Items from a dataset:
########################################

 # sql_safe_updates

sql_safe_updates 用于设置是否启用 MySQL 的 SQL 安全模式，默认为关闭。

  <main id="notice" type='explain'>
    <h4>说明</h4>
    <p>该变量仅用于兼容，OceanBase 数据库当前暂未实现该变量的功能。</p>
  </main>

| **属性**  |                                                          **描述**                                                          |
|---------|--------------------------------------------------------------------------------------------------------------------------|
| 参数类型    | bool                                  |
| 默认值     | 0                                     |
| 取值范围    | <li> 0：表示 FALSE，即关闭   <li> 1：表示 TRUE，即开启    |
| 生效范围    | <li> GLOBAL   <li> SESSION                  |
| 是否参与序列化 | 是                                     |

########################################

◆ **WHAT YOU HAVE TO DO**
Every single entry above has to be copied exactly.

◆ **PROBLEM SOLUTION**
 # sql_safe_updates

sql_safe_updates 用于设置是否启用 MySQL 的 SQL 安全模式，默认为关闭。

  <main id="notice" type='explain'>
    <h4>说明</h4>
    <p>该变量仅用于兼容，OceanBase 数据库当前暂未实现该变量的功能。</p>
  </main>

| **属性**  |                                                          **描述**                                                          |
|---------|--------------------------------------------------------------------------------------------------------------------------|
| 参数类型    | bool                                  |
| 默认值     | 0                                     |
| 取值范围    | <li> 0：表示 FALSE，即关闭   <li> 1：表示 TRUE，即开启    |
| 生效范围    | <li> GLOBAL   <li> SESSION                  |
| 是否参与序列化 | 是                                     |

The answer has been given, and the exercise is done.